In RA0, as shown in FIG. 6, the UE 310 may not calculate the embedded SQN _MS For transmission to the AMF 330 of any authentication failure information (e.g., AUTS) to avoid SQN _MS Another exposure in the wireless interface. In contrast, the UE 310 sends a response message only to the AMF 330, indicating that the reason for the failure is sequence number desynchronization. Such desynchronization may occur, for example, when UE 310 and the network are subject to a sui replay attack. As an example of RA1, the UE 310 may respond to NAS message authentication failure with only a cause value indicating the cause of the failure as SQN failure/mismatch, without calculating an aus and without sharing the aus with the network.

In RA2, SEAF 330 may send a request message, denoted as a naf_authentication_authentication request message, to AUSF360 upon receiving an authentication failure message from UE 310.

In RA3, upon receiving the Nausf_UEauthentication_authentication request message from AMF 330, AUSF360 sends a request message, denoted as Nudm_UEauthentication_get request message, to UDM/ARPF 370.

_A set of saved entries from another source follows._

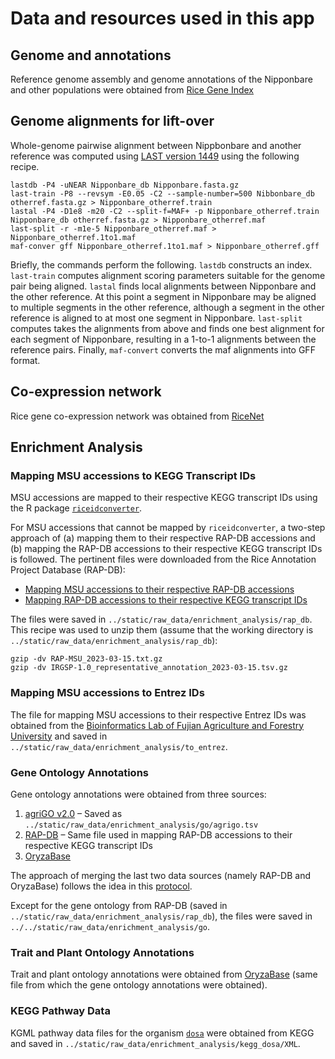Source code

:# Data and resources used in this app
## Genome and annotations
Reference genome assembly and genome annotations of the Nipponbare and other populations were obtained
from [Rice Gene Index](https://riceome.hzau.edu.cn/download.html)

## Genome alignments for lift-over
Whole-genome pairwise alignment between Nippbonbare and another reference was computed using [LAST version 1449](https://gitlab.com/mcfrith/last) 
using the following recipe. 
```
lastdb -P4 -uNEAR Nipponbare_db Nipponbare.fasta.gz
last-train -P8 --revsym -E0.05 -C2 --sample-number=500 Nibbonbare_db otherref.fasta.gz > Nipponbare_otherref.train
lastal -P4 -D1e8 -m20 -C2 --split-f=MAF+ -p Nipponbare_otherref.train Nipponbare_db otherref.fasta.gz > Nipponbare_otherref.maf
last-split -r -m1e-5 Nipponbare_otherref.maf > Nipponbare_otherref.1to1.maf
maf-conver gff Nipponbare_otherref.1to1.maf > Nipponbare_otherref.gff
```
Briefly, the commands perform the following.
`lastdb` constructs an index. 
`last-train` computes alignment scoring parameters suitable for the genome pair being aligned.
`lastal` finds local alignments between Nipponbare and the other reference. 
At this point a segment in Nipponbare may be aligned to multiple segments in the other reference, 
although a segment in the other reference is aligned to at most one segment in Nipponbare.
`last-split` computes takes the alignments from above and finds one best alignment for each segment of Nipponbare,
resulting in a 1-to-1 alignments between the reference pairs.
Finally, `maf-convert` converts the maf alignments into GFF format.

## Co-expression network
Rice gene co-expression network was obtained from [RiceNet](https://www.inetbio.org/ricenet/dl.php?f=OS-CX)

## Enrichment Analysis

### Mapping MSU accessions to KEGG Transcript IDs

MSU accessions are mapped to their respective KEGG transcript IDs using the R package [`riceidconverter`](https://cran.r-project.org/web/packages/riceidconverter/index.html).

For MSU accessions that cannot be mapped by `riceidconverter`, a two-step approach of (a) mapping them to their respective RAP-DB accessions and (b) mapping the RAP-DB accessions to their respective KEGG transcript IDs is followed. The pertinent files were downloaded from the Rice Annotation Project Database (RAP-DB):
- [Mapping MSU accessions to their respective RAP-DB accessions](https://rapdb.dna.affrc.go.jp/download/archive/RAP-MSU_2023-03-15.txt.gz)
- [Mapping RAP-DB accessions to their respective KEGG transcript IDs](https://rapdb.dna.affrc.go.jp/download/archive/irgsp1/IRGSP-1.0_representative_annotation_2023-03-15.tsv.gz)

The files were saved in `../static/raw_data/enrichment_analysis/rap_db`. This recipe was used to unzip them (assume that the working directory is `../static/raw_data/enrichment_analysis/rap_db`):

```
gzip -dv RAP-MSU_2023-03-15.txt.gz
gzip -dv IRGSP-1.0_representative_annotation_2023-03-15.tsv.gz
```

### Mapping MSU accessions to Entrez IDs

The file for mapping MSU accessions to their respective Entrez IDs was obtained from the [Bioinformatics Lab of Fujian Agriculture and Forestry University](https://bioinformatics.fafu.edu.cn/riceidtable/) and saved in `../static/raw_data/enrichment_analysis/to_entrez`.

### Gene Ontology Annotations

Gene ontology annotations were obtained from three sources:
1. [agriGO v2.0](http://systemsbiology.cau.edu.cn/agriGOv2/download/871_slimGO) – Saved as `../static/raw_data/enrichment_analysis/go/agrigo.tsv`
2. [RAP-DB](https://rapdb.dna.affrc.go.jp/download/archive/irgsp1/IRGSP-1.0_representative_annotation_2023-03-15.tsv.gz) – Same file used in mapping RAP-DB accessions to their respective KEGG transcript IDs
3. [OryzaBase](https://shigen.nig.ac.jp/rice/oryzabase/gene/download?classtag=GENE_LIST)

The approach of merging the last two data sources (namely RAP-DB and OryzaBase) follows the idea in this [protocol](https://bio-protocol.org/exchange/protocoldetail?id=4446&type=1).

Except for the gene ontology from RAP-DB (saved in `../static/raw_data/enrichment_analysis/rap_db`), the files were saved in `../../static/raw_data/enrichment_analysis/go`.

### Trait and Plant Ontology Annotations

Trait and plant ontology annotations were obtained from [OryzaBase](https://shigen.nig.ac.jp/rice/oryzabase/gene/download?classtag=GENE_LIST) (same file from which the gene ontology annotations were obtained). 

### KEGG Pathway Data

KGML pathway data files for the organism [`dosa`](https://www.genome.jp/kegg-bin/show_organism?org=dosa) were obtained from KEGG and saved in `../static/raw_data/enrichment_analysis/kegg_dosa/XML`.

In RA4, when the UDM/ARPF 370 receives a Nudm_UEauthentication_get request message from the AUSF360, the ARPF 370 may be mapped to the HE/AuC. The UDM/ARPF 370 may send a response message represented by the nudm_ueauthentication_get response message for use by using a message stored in the UDM 370 SQN _MS (e.g., in steps 5 or 18 of FIG. 5) rather than updated SQNs _HE And (5) re-authenticating the UE by using the new authentication vector. The AUSF 360 follows the principle of steps 6-11 of fig. 5 to run a new authentication procedure with the UE 310.

GUTI identity verification with SUPI failure

Fig. 7 illustrates logic and data flow 700 for a registration/authentication procedure initiated by UE 310 using a network-assigned temporary identifier, e.g., a GUTI obtained via a previous registration and authentication procedure (e.g., from step 21 in the sui registration procedure illustrated in fig. 5). Steps 0-2 in fig. 7 are described below.

Ue 310 may initiate the registration procedure using a temporary identity such as GUTI.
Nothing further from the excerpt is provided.